Please help, someone please. I'm going crazy. I've lost the marriage I thought I had, beliefs I held about this world, and my own sense of self.


----------



## Hope1964 (Sep 26, 2011)

How long since D day?


----------



## totallyunexpected (Nov 21, 2012)

It's been two weeks.


----------



## Calibre12 (Nov 27, 2012)

Believe it or not...You get up, put on some running shoes and go jogging for an hour. Also, take 10 very deep breaths - in through the nose and out through the mouth - when you begin to feel angry; scream in a pillow; write out your thoughts in a journal; get therapy.


----------



## TDSC60 (Dec 8, 2011)

Anger stage. Perfectly normal. Nothing wrong with you. It will start to subside gradually, but be prepared for flare ups when you trigger.

IC may be a good idea since they can guide you though the stages of emotions you can expect. Sounds like you are dealing with Post Traumatic Stress (shock of what has happened) and Grief (the loss of something dear to you) at the same time.
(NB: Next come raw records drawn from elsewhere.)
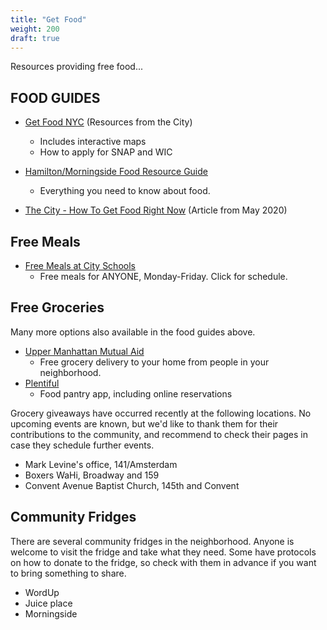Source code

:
 ```yaml
---
title: "Get Food"
weight: 200
draft: true
---
```


Resources providing free food...

<!--more-->

## FOOD GUIDES

- [Get Food NYC](https://www1.nyc.gov/assets/dsny/contact/services/COVID-19FoodAssistance.shtml) (Resources from the City)
    - Includes interactive maps
    - How to apply for SNAP and WIC
- [Hamilton/Morningside Food Resource Guide](https://www.nycfoodpolicy.org/coronavirus-nyc-food-resource-guide-morningside-heights-hamilton-heights/) 
    - Everything you need to know about food.
    
- [The City - How To Get Food Right Now](https://www.thecity.nyc/coronavirus/2020/5/26/21273149/how-to-get-food-in-new-york-right-now-and-how-to-help-feed) (Article from May 2020)

## Free Meals

- [Free Meals at City Schools](https://www.schools.nyc.gov/school-life/food/free-meals) 
    - Free meals for ANYONE, Monday-Friday. Click for schedule.

## Free Groceries

Many more options also available in the food guides above.

* [Upper Manhattan Mutual Aid](https://uppermanhattanmutualaid.org/)
    * Free grocery delivery to your home from people in your neighborhood.
* [Plentiful](https://www.plentifulapp.com/) 
    * Food pantry app, including online reservations    
    
Grocery giveaways have occurred recently at the following locations. No upcoming events are known, but
we'd like to thank them for their contributions to the community, and recommend to check their pages in case they schedule
further events.
- Mark Levine's office, 141/Amsterdam
- Boxers WaHi, Broadway and 159
- Convent Avenue Baptist Church, 145th and Convent


## Community Fridges

There are several community fridges in the neighborhood. Anyone is welcome to visit the fridge and take what they need.
Some have protocols on how to donate to the fridge, so check with them in advance if you want to bring something to share.

* WordUp
* Juice place
* Morningside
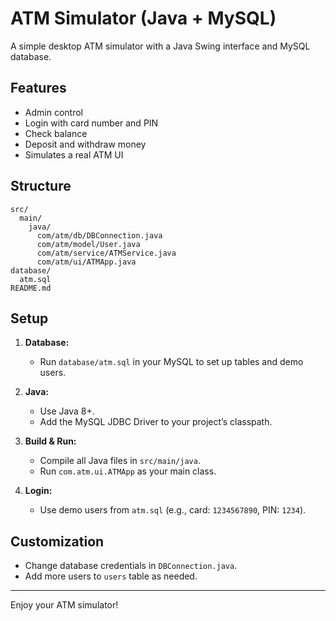 # ATM Simulator (Java + MySQL)

A simple desktop ATM simulator with a Java Swing interface and MySQL database.

## Features
- Admin control
- Login with card number and PIN
- Check balance
- Deposit and withdraw money
- Simulates a real ATM UI

## Structure

```
src/
  main/
    java/
      com/atm/db/DBConnection.java
      com/atm/model/User.java
      com/atm/service/ATMService.java
      com/atm/ui/ATMApp.java
database/
  atm.sql
README.md
```

## Setup

1. **Database:**
   - Run `database/atm.sql` in your MySQL to set up tables and demo users.

2. **Java:**
   - Use Java 8+.
   - Add the MySQL JDBC Driver to your project’s classpath.

3. **Build & Run:**
   - Compile all Java files in `src/main/java`.
   - Run `com.atm.ui.ATMApp` as your main class.

4. **Login:**
   - Use demo users from `atm.sql` (e.g., card: `1234567890`, PIN: `1234`).

## Customization

- Change database credentials in `DBConnection.java`.
- Add more users to `users` table as needed.

---

Enjoy your ATM simulator!
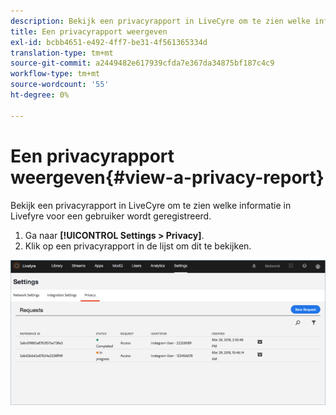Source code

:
 ```yaml
---
description: Bekijk een privacyrapport in LiveCyre om te zien welke informatie in Livefyre voor een gebruiker wordt geregistreerd.
title: Een privacyrapport weergeven
exl-id: bcbb4651-e492-4ff7-be31-4f561365334d
translation-type: tm+mt
source-git-commit: a2449482e617939cfda7e367da34875bf187c4c9
workflow-type: tm+mt
source-wordcount: '55'
ht-degree: 0%

---
```


# Een privacyrapport weergeven{#view-a-privacy-report}

Bekijk een privacyrapport in LiveCyre om te zien welke informatie in Livefyre voor een gebruiker wordt geregistreerd.

1. Ga naar **[!UICONTROL Settings > Privacy]**.
1. Klik op een privacyrapport in de lijst om dit te bekijken.

![](assets/privacypage5.png)
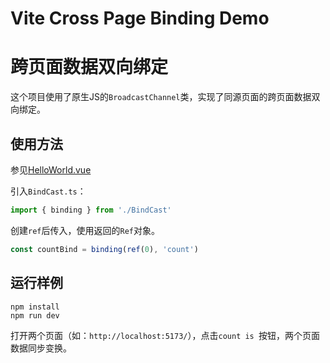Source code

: # Vite Cross Page Binding Demo
# 跨页面数据双向绑定

这个项目使用了原生JS的`BroadcastChannel`类，实现了同源页面的跨页面数据双向绑定。

## 使用方法

参见[HelloWorld.vue](./src/components/HelloWorld.vue)

引入`BindCast.ts`：

```typescript
import { binding } from './BindCast'
```

创建`ref`后传入，使用返回的`Ref`对象。

```typescript
const countBind = binding(ref(0), 'count')
```

## 运行样例

```npm
npm install
npm run dev
```

打开两个页面（如：`http://localhost:5173/`），点击`count is `按钮，两个页面数据同步变换。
But I am not a therapist, counselor, or Doctor. You both need some professional help to get through this.


----------



## EleGirl (Dec 3, 2011)

How long has it been since you found out?

I was like you are now for at least 6 months.
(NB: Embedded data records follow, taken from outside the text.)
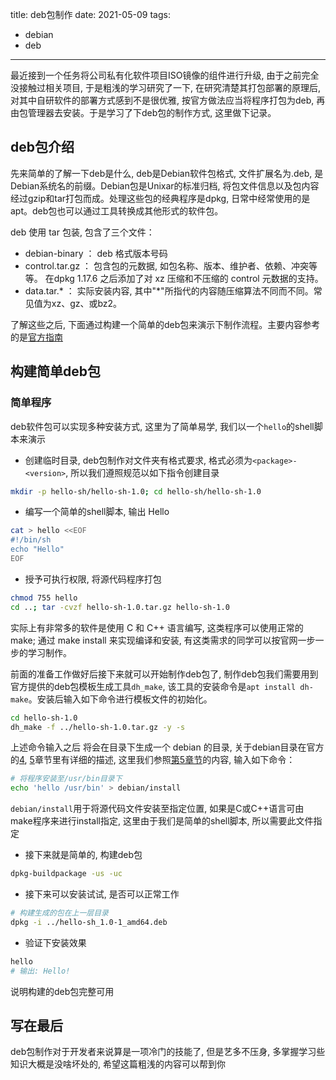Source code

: title: deb包制作
date: 2021-05-09
tags:
- debian
- deb
---
最近接到一个任务将公司私有化软件项目ISO镜像的组件进行升级, 由于之前完全没接触过相关项目, 于是粗浅的学习研究了一下, 在研究清楚其打包部署的原理后, 对其中自研软件的部署方式感到不是很优雅, 按官方做法应当将程序打包为deb, 再由包管理器去安装。于是学习了下deb包的制作方式, 这里做下记录。

<!--more-->

## deb包介绍

先来简单的了解一下deb是什么, deb是Debian软件包格式, 文件扩展名为.deb, 是Debian系统名的前缀。Debian包是Unixar的标准归档, 将包文件信息以及包内容经过gzip和tar打包而成。处理这些包的经典程序是dpkg, 日常中经常使用的是apt。deb包也可以通过工具转换成其他形式的软件包。

deb 使用 tar 包装, 包含了三个文件：

- debian-binary ： deb 格式版本号码
- control.tar.gz ： 包含包的元数据, 如包名称、版本、维护者、依赖、冲突等等。 在dpkg 1.17.6 之后添加了对 xz 压缩和不压缩的 control 元数据的支持。
- data.tar.\* ： 实际安装内容, 其中"\*"所指代的内容随压缩算法不同而不同。常见值为xz、gz、或bz2。

了解这些之后, 下面通过构建一个简单的deb包来演示下制作流程。主要内容参考的是[官方指南](https://www.debian.org/doc/manuals/maint-guide/)

## 构建简单deb包

### 简单程序

deb软件包可以实现多种安装方式, 这里为了简单易学, 我们以一个`hello`的shell脚本来演示

- 创建临时目录, deb包制作对文件夹有格式要求, 格式必须为`<package>-<version>`, 所以我们遵照规范以如下指令创建目录

```bash
mkdir -p hello-sh/hello-sh-1.0; cd hello-sh/hello-sh-1.0
```

- 编写一个简单的shell脚本, 输出 Hello

```bash
cat > hello <<EOF
#!/bin/sh
echo "Hello"
EOF
```

- 授予可执行权限, 将源代码程序打包

```bash
chmod 755 hello
cd ..; tar -cvzf hello-sh-1.0.tar.gz hello-sh-1.0
```

实际上有非常多的软件是使用 C 和 C++ 语言编写, 这类程序可以使用正常的 make; 通过 make install 来实现编译和安装, 有这类需求的同学可以按官网一步一步的学习制作。

前面的准备工作做好后接下来就可以开始制作deb包了, 制作deb包我们需要用到官方提供的deb包模板生成工具`dh_make`, 该工具的安装命令是`apt install dh-make`。安装后输入如下命令进行模板文件的初始化。

```bash
cd hello-sh-1.0
dh_make -f ../hello-sh-1.0.tar.gz -y -s
``` 

上述命令输入之后 将会在目录下生成一个 debian 的目录, 关于debian目录在官方的[4](https://www.debian.org/doc/manuals/maint-guide/dreq.zh-cn.html), [5](https://www.debian.org/doc/manuals/maint-guide/dother.zh-cn.html)章节里有详细的描述, 这里我们参照[第5章节](https://www.debian.org/doc/manuals/maint-guide/dother.zh-cn.html)的内容, 输入如下命令：

```bash
# 将程序安装至/usr/bin目录下
echo 'hello /usr/bin' > debian/install
```

`debian/install`用于将源代码文件安装至指定位置, 如果是C或C++语言可由make程序来进行install指定, 这里由于我们是简单的shell脚本, 所以需要此文件指定

- 接下来就是简单的, 构建deb包

```bash
dpkg-buildpackage -us -uc
```

- 接下来可以安装试试, 是否可以正常工作

```bash
# 构建生成的包在上一层目录
dpkg -i ../hello-sh_1.0-1_amd64.deb
```

- 验证下安装效果

```bash
hello
# 输出: Hello!
```
说明构建的deb包完整可用

## 写在最后

deb包制作对于开发者来说算是一项冷门的技能了, 但是艺多不压身, 多掌握学习些知识大概是没啥坏处的, 希望这篇粗浅的内容可以帮到你
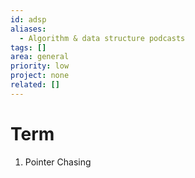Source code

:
 ```yaml
---
id: adsp
aliases:
  - Algorithm & data structure podcasts
tags: []
area: general
priority: low
project: none
related: []
---
```


# Term

1. Pointer Chasing
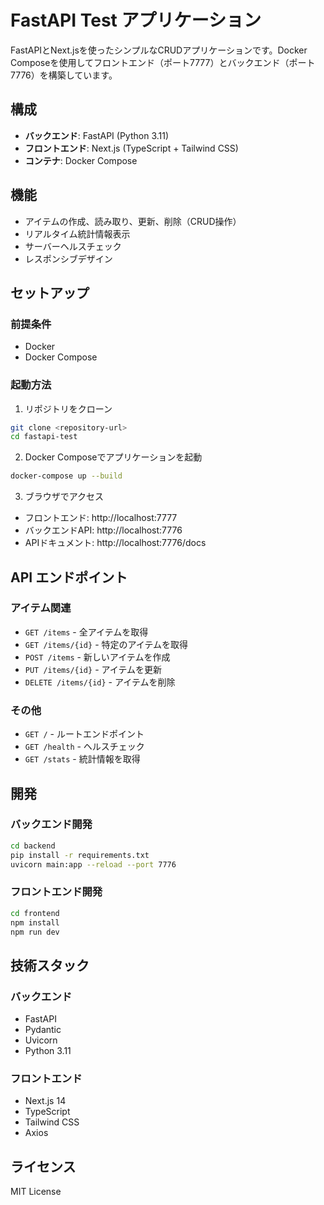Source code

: # FastAPI Test アプリケーション

FastAPIとNext.jsを使ったシンプルなCRUDアプリケーションです。Docker Composeを使用してフロントエンド（ポート7777）とバックエンド（ポート7776）を構築しています。

## 構成

- **バックエンド**: FastAPI (Python 3.11)
- **フロントエンド**: Next.js (TypeScript + Tailwind CSS)
- **コンテナ**: Docker Compose

## 機能

- アイテムの作成、読み取り、更新、削除（CRUD操作）
- リアルタイム統計情報表示
- サーバーヘルスチェック
- レスポンシブデザイン

## セットアップ

### 前提条件

- Docker
- Docker Compose

### 起動方法

1. リポジトリをクローン
```bash
git clone <repository-url>
cd fastapi-test
```

2. Docker Composeでアプリケーションを起動
```bash
docker-compose up --build
```

3. ブラウザでアクセス
- フロントエンド: http://localhost:7777
- バックエンドAPI: http://localhost:7776
- APIドキュメント: http://localhost:7776/docs

## API エンドポイント

### アイテム関連
- `GET /items` - 全アイテムを取得
- `GET /items/{id}` - 特定のアイテムを取得
- `POST /items` - 新しいアイテムを作成
- `PUT /items/{id}` - アイテムを更新
- `DELETE /items/{id}` - アイテムを削除

### その他
- `GET /` - ルートエンドポイント
- `GET /health` - ヘルスチェック
- `GET /stats` - 統計情報を取得

## 開発

### バックエンド開発

```bash
cd backend
pip install -r requirements.txt
uvicorn main:app --reload --port 7776
```

### フロントエンド開発

```bash
cd frontend
npm install
npm run dev
```

## 技術スタック

### バックエンド
- FastAPI
- Pydantic
- Uvicorn
- Python 3.11

### フロントエンド
- Next.js 14
- TypeScript
- Tailwind CSS
- Axios

## ライセンス

MIT License
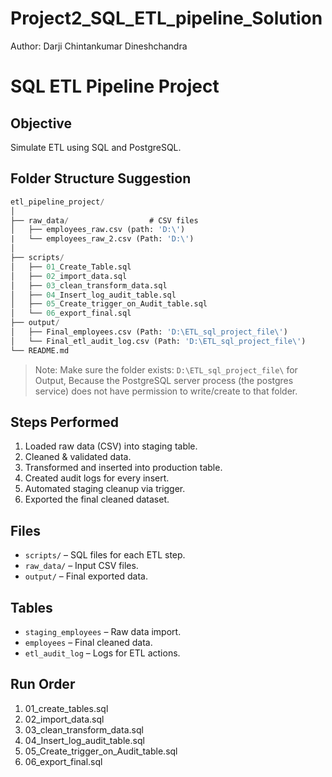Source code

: # Project2_SQL_ETL_pipeline_Solution
Author: Darji Chintankumar Dineshchandra

# SQL ETL Pipeline Project

## Objective
Simulate ETL using SQL and PostgreSQL.

##  Folder Structure Suggestion
```sql
etl_pipeline_project/
│
├── raw_data/                  # CSV files
│   ├── employees_raw.csv (path: 'D:\')
|   └── employees_raw_2.csv (Path: 'D:\')
│
├── scripts/
│   ├── 01_Create_Table.sql
│   ├── 02_import_data.sql
│   ├── 03_clean_transform_data.sql
│   ├── 04_Insert_log_audit_table.sql
│   ├── 05_Create_trigger_on_Audit_table.sql
│   └── 06_export_final.sql
├── output/
│   ├── Final_employees.csv (Path: 'D:\ETL_sql_project_file\')
│   └── Final_etl_audit_log.csv (Path: 'D:\ETL_sql_project_file\')
└── README.md
```
> Note: Make sure the folder exists: `D:\ETL_sql_project_file\` for Output, Because the PostgreSQL server process (the postgres service) does not have permission to write/create to that folder.
## Steps Performed

1. Loaded raw data (CSV) into staging table.
2. Cleaned & validated data.
3. Transformed and inserted into production table.
4. Created audit logs for every insert.
5. Automated staging cleanup via trigger.
6. Exported the final cleaned dataset.

## Files
- `scripts/` – SQL files for each ETL step.
- `raw_data/` – Input CSV files.
- `output/` – Final exported data.

## Tables
- `staging_employees` – Raw data import.
- `employees` – Final cleaned data.
- `etl_audit_log` – Logs for ETL actions.

## Run Order
1. 01_create_tables.sql
2. 02_import_data.sql
3. 03_clean_transform_data.sql
4. 04_Insert_log_audit_table.sql
5. 05_Create_trigger_on_Audit_table.sql
6. 06_export_final.sql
I went to work everyday and just sat at my computer and did next to nothing. I could not function at all. And there was no one to reach out to or talk to.
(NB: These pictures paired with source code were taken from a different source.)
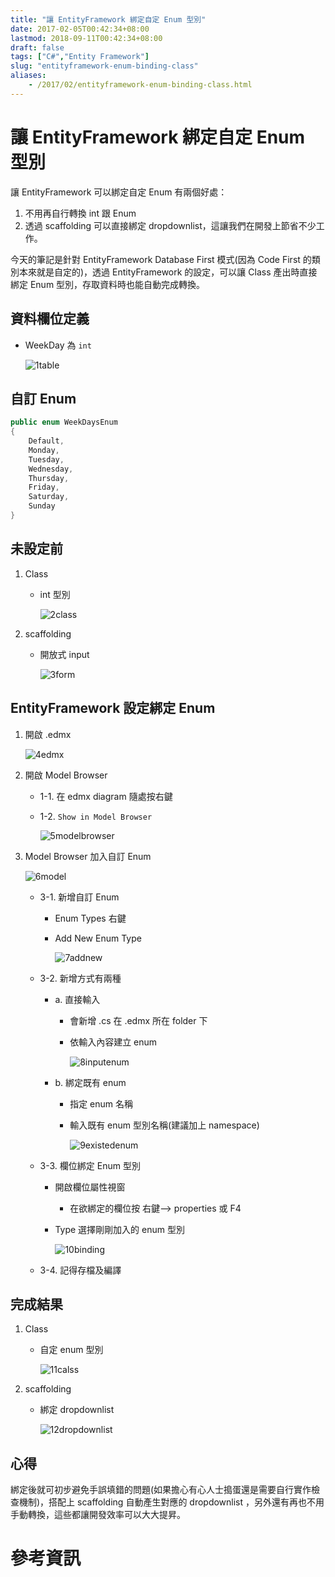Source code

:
 ```yaml
---
title: "讓 EntityFramework 綁定自定 Enum 型別"
date: 2017-02-05T00:42:34+08:00
lastmod: 2018-09-11T00:42:34+08:00
draft: false
tags: ["C#","Entity Framework"]
slug: "entityframework-enum-binding-class"
aliases:
    - /2017/02/entityframework-enum-binding-class.html
---
```

# 讓 EntityFramework 綁定自定 Enum 型別
讓 EntityFramework 可以綁定自定 Enum 有兩個好處：

1. 不用再自行轉換 int 跟 Enum 
2. 透過 scaffolding 可以直接綁定 dropdownlist，這讓我們在開發上節省不少工作。

今天的筆記是針對 EntityFramework Database First 模式(因為 Code First 的類別本來就是自定的)，透過 EntityFramework 的設定，可以讓 Class 產出時直接綁定 Enum 型別，存取資料時也能自動完成轉換。

## 資料欄位定義
- WeekDay 為 `int`
	
    ![1table](https://cloud.githubusercontent.com/assets/3851540/22261604/8af273d2-e2a8-11e6-8f86-d5f1d6ff839c.png)

## 自訂 Enum

```cs
public enum WeekDaysEnum
{
    Default,
    Monday,
    Tuesday,
    Wednesday,
    Thursday,
    Friday,
    Saturday,
    Sunday
}
```

## 未設定前
1. Class
	- int 型別
		
        ![2class](https://cloud.githubusercontent.com/assets/3851540/22261603/8af14f16-e2a8-11e6-8069-a077317ab5bb.png)

2. scaffolding
	- 開放式 input
		
        ![3form](https://cloud.githubusercontent.com/assets/3851540/22261608/8b0254aa-e2a8-11e6-848f-084af56466b2.png)

## EntityFramework 設定綁定 Enum
1. 開啟 .edmx
	
    ![4edmx](https://cloud.githubusercontent.com/assets/3851540/22261605/8af4a4ea-e2a8-11e6-871b-4c8757315b91.png)

2. 開啟 Model Browser
	- 1-1. 在 edmx diagram 隨處按右鍵
    - 1-2. `Show in Model Browser`
		
        ![5modelbrowser](https://cloud.githubusercontent.com/assets/3851540/22261606/8af73746-e2a8-11e6-8b31-a320790ef2da.png)

3. Model Browser 加入自訂 Enum
	
    ![6model](https://cloud.githubusercontent.com/assets/3851540/22261607/8afbfae2-e2a8-11e6-9205-d42cdab5116e.png)

    - 3-1. 新增自訂 Enum
        - Enum Types 右鍵
        - Add New Enum Type
        
            ![7addnew](https://cloud.githubusercontent.com/assets/3851540/22261596/8ac9b46a-e2a8-11e6-91de-e6192f8036f3.png)

    - 3-2. 新增方式有兩種
        - a. 直接輸入
            - 會新增 .cs 在 .edmx 所在 folder 下
            - 依輸入內容建立 enum
    		
                ![8inputenum](https://cloud.githubusercontent.com/assets/3851540/22261600/8acf1086-e2a8-11e6-8030-7a71894f2055.png)
        - b. 綁定既有 enum
            - 指定 enum 名稱
            - 輸入既有 enum 型別名稱(建議加上 namespace)
   			
                ![9existedenum](https://cloud.githubusercontent.com/assets/3851540/22261597/8aca9880-e2a8-11e6-8733-01f06232d87b.png)

    - 3-3. 欄位綁定 Enum 型別
        - 開啟欄位屬性視窗
            - 在欲綁定的欄位按 右鍵--> properties 或 F4
        - Type 選擇剛剛加入的 enum 型別
 		    
             ![10binding](https://cloud.githubusercontent.com/assets/3851540/22261602/8ad46bd0-e2a8-11e6-81a2-87a90045cfae.png)

    - 3-4. 記得存檔及編譯

## 完成結果
1. Class
	- 自定 enum  型別
		
        ![11calss](https://cloud.githubusercontent.com/assets/3851540/22261598/8acbed34-e2a8-11e6-88bf-184aea48789d.png)

2. scaffolding
	- 綁定 dropdownlist
		
        ![12dropdownlist](https://cloud.githubusercontent.com/assets/3851540/22261601/8ad0766a-e2a8-11e6-947b-f74547253e92.png)

## 心得
綁定後就可初步避免手誤填錯的問題(如果擔心有心人士搗蛋還是需要自行實作檢查機制)，搭配上 scaffolding 自動產生對應的 dropdownlist ，另外還有再也不用手動轉換，這些都讓開發效率可以大大提昇。

# 參考資訊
It was about a year before the rollercoaster was not my normal way of being.

It takes 2-5 years to heal from an affair. What you are going through is normal unfortunately.

Have you considered seeing a doctor? You might need to get on anti-depressants to bring you down some.

What is your husband doing besides being nice when he’s around you? Why is he working 7 days a week, 10 hours a day? Is this really necessary? Does his being gone that much add to your bad mental state?


----------



## Hope1964 (Sep 26, 2011)

Only two weeks? Hell I was still throwing crap around after a month. 

Yes it goes away. It takes a long time though. Rather than destroying stuff you need to find a better outlet for it though. Exercise works for some people. Didn't work for me. I have to rip or burn something usually, so I would write down all my angry thoughts, just free flow them, and rip them up and burn them in the fireplace. Once I was past that stage I could usually calm down by envisioning a giant eraser that erased them all.


----------



## CantePe (Oct 5, 2011)

I dont know what to tell you. Only wanted to add my support. I am nearly three yrs out from being betrayed and still have moments of seething rage and resentment.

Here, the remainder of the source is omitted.